━━━ EXERCISE INPUT
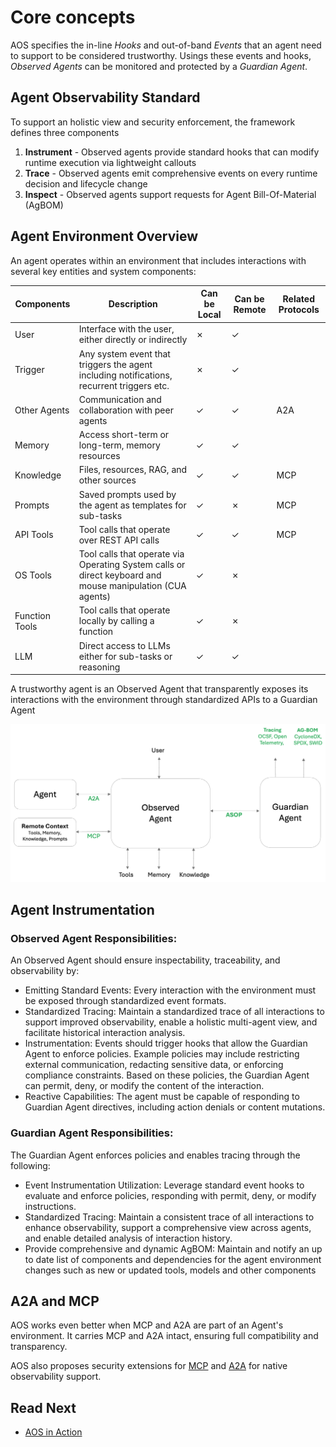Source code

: # Core concepts

AOS specifies the in-line _Hooks_ and out-of-band _Events_ that an agent need to support to be considered trustworthy.
Usings these events and hooks, _Observed Agents_ can be monitored and protected by a _Guardian Agent_.

## Agent Observability Standard

To support an holistic view and security enforcement, the framework defines three components

1. **Instrument** - Observed agents provide standard hooks that can modify runtime execution via lightweight callouts
2. **Trace** - Observed agents emit comprehensive events on every runtime decision and lifecycle change
3. **Inspect** - Observed agents support requests for Agent Bill-Of-Material (AgBOM)

## Agent Environment Overview

An agent operates within an environment that includes interactions with several key entities and system components:

| Components | Description | Can be Local | Can be Remote | Related Protocols |
|--|--|--|--|--|
| User | Interface with the user, either directly or indirectly | ✗ | ✓ | |
| Trigger | Any system event that triggers the agent including notifications, recurrent triggers etc. | ✗ | ✓ | |
| Other Agents | Communication and collaboration with peer agents | ✓ | ✓ | A2A |
| Memory | Access short-term or long-term, memory resources | ✓ | ✓ | |
| Knowledge | Files, resources, RAG, and other sources | ✓ | ✓ | MCP |
| Prompts | Saved prompts used by the agent as templates for sub-tasks | ✓ | ✗ | MCP |
| API Tools | Tool calls that operate over REST API calls | ✓ | ✓ | MCP |
| OS Tools | Tool calls that operate via Operating System calls or direct keyboard and mouse manipulation (CUA agents) | ✓ | ✗ | |
| Function Tools | Tool calls that operate locally by calling a function | ✓ | ✗ | |
| LLM | Direct access to LLMs either for sub-tasks or reasoning | ✓ | ✓ | |

A trustworthy agent is an Observed Agent that transparently exposes its interactions with the environment through standardized APIs to a Guardian Agent

![Agent Diagram](../assets/agent_env.png "Agent Environment Diagram")

## Agent Instrumentation

### Observed Agent Responsibilities:
An Observed Agent should ensure inspectability, traceability, and observability by:

- Emitting Standard Events: Every interaction with the environment must be exposed through standardized event formats.
- Standardized Tracing: Maintain a standardized trace of all interactions to support improved observability, enable a holistic multi-agent view, and facilitate historical interaction analysis.
- Instrumentation: Events should trigger hooks that allow the Guardian Agent to enforce policies. Example policies may include restricting external communication, redacting sensitive data, or enforcing compliance constraints. Based on these policies, the Guardian Agent can permit, deny, or modify the content of the interaction.
- Reactive Capabilities: The agent must be capable of responding to Guardian Agent directives, including action denials or content mutations.

### Guardian Agent Responsibilities:
The Guardian Agent enforces policies and enables tracing through the following:

- Event Instrumentation Utilization: Leverage standard event hooks to evaluate and enforce policies, responding with permit, deny, or modify instructions.
- Standardized Tracing: Maintain a consistent trace of all interactions to enhance observability, support a comprehensive view across agents, and enable detailed analysis of interaction history.
- Provide comprehensive and dynamic AgBOM: Maintain and notify an up to date list of components and dependencies for the agent environment changes such as new or updated tools, models and other components

## A2A and MCP

AOS works even better when MCP and A2A are part of an Agent's environment.
It carries MCP and A2A intact, ensuring full compatibility and transparency.

AOS also proposes security extensions for [MCP](../spec/instrument/extend_mcp.md) and [A2A](../spec/instrument/extend_a2a.md) for native observability support.

## Read Next

- [AOS in Action](./AOS_in_action_example.md)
━━━━━━
### WORK ORDER
Write out all the records again, exactly, minus any pictures.

### TASK ANSWER
Source code

: # Core concepts

AOS specifies the in-line _Hooks_ and out-of-band _Events_ that an agent need to support to be considered trustworthy.
Usings these events and hooks, _Observed Agents_ can be monitored and protected by a _Guardian Agent_.

## Agent Observability Standard

To support an holistic view and security enforcement, the framework defines three components

1. **Instrument** - Observed agents provide standard hooks that can modify runtime execution via lightweight callouts
2. **Trace** - Observed agents emit comprehensive events on every runtime decision and lifecycle change
3. **Inspect** - Observed agents support requests for Agent Bill-Of-Material (AgBOM)

## Agent Environment Overview

An agent operates within an environment that includes interactions with several key entities and system components:

| Components | Description | Can be Local | Can be Remote | Related Protocols |
|--|--|--|--|--|
| User | Interface with the user, either directly or indirectly | ✗ | ✓ | |
| Trigger | Any system event that triggers the agent including notifications, recurrent triggers etc. | ✗ | ✓ | |
| Other Agents | Communication and collaboration with peer agents | ✓ | ✓ | A2A |
| Memory | Access short-term or long-term, memory resources | ✓ | ✓ | |
| Knowledge | Files, resources, RAG, and other sources | ✓ | ✓ | MCP |
| Prompts | Saved prompts used by the agent as templates for sub-tasks | ✓ | ✗ | MCP |
| API Tools | Tool calls that operate over REST API calls | ✓ | ✓ | MCP |
| OS Tools | Tool calls that operate via Operating System calls or direct keyboard and mouse manipulation (CUA agents) | ✓ | ✗ | |
| Function Tools | Tool calls that operate locally by calling a function | ✓ | ✗ | |
| LLM | Direct access to LLMs either for sub-tasks or reasoning | ✓ | ✓ | |

A trustworthy agent is an Observed Agent that transparently exposes its interactions with the environment through standardized APIs to a Guardian Agent

![Agent Diagram](../assets/agent_env.png "Agent Environment Diagram")

## Agent Instrumentation

### Observed Agent Responsibilities:
An Observed Agent should ensure inspectability, traceability, and observability by:

- Emitting Standard Events: Every interaction with the environment must be exposed through standardized event formats.
- Standardized Tracing: Maintain a standardized trace of all interactions to support improved observability, enable a holistic multi-agent view, and facilitate historical interaction analysis.
- Instrumentation: Events should trigger hooks that allow the Guardian Agent to enforce policies. Example policies may include restricting external communication, redacting sensitive data, or enforcing compliance constraints. Based on these policies, the Guardian Agent can permit, deny, or modify the content of the interaction.
- Reactive Capabilities: The agent must be capable of responding to Guardian Agent directives, including action denials or content mutations.

### Guardian Agent Responsibilities:
The Guardian Agent enforces policies and enables tracing through the following:

- Event Instrumentation Utilization: Leverage standard event hooks to evaluate and enforce policies, responding with permit, deny, or modify instructions.
- Standardized Tracing: Maintain a consistent trace of all interactions to enhance observability, support a comprehensive view across agents, and enable detailed analysis of interaction history.
- Provide comprehensive and dynamic AgBOM: Maintain and notify an up to date list of components and dependencies for the agent environment changes such as new or updated tools, models and other components

## A2A and MCP

AOS works even better when MCP and A2A are part of an Agent's environment.
It carries MCP and A2A intact, ensuring full compatibility and transparency.

AOS also proposes security extensions for [MCP](../spec/instrument/extend_mcp.md) and [A2A](../spec/instrument/extend_a2a.md) for native observability support.

## Read Next

- [AOS in Action](./AOS_in_action_example.md)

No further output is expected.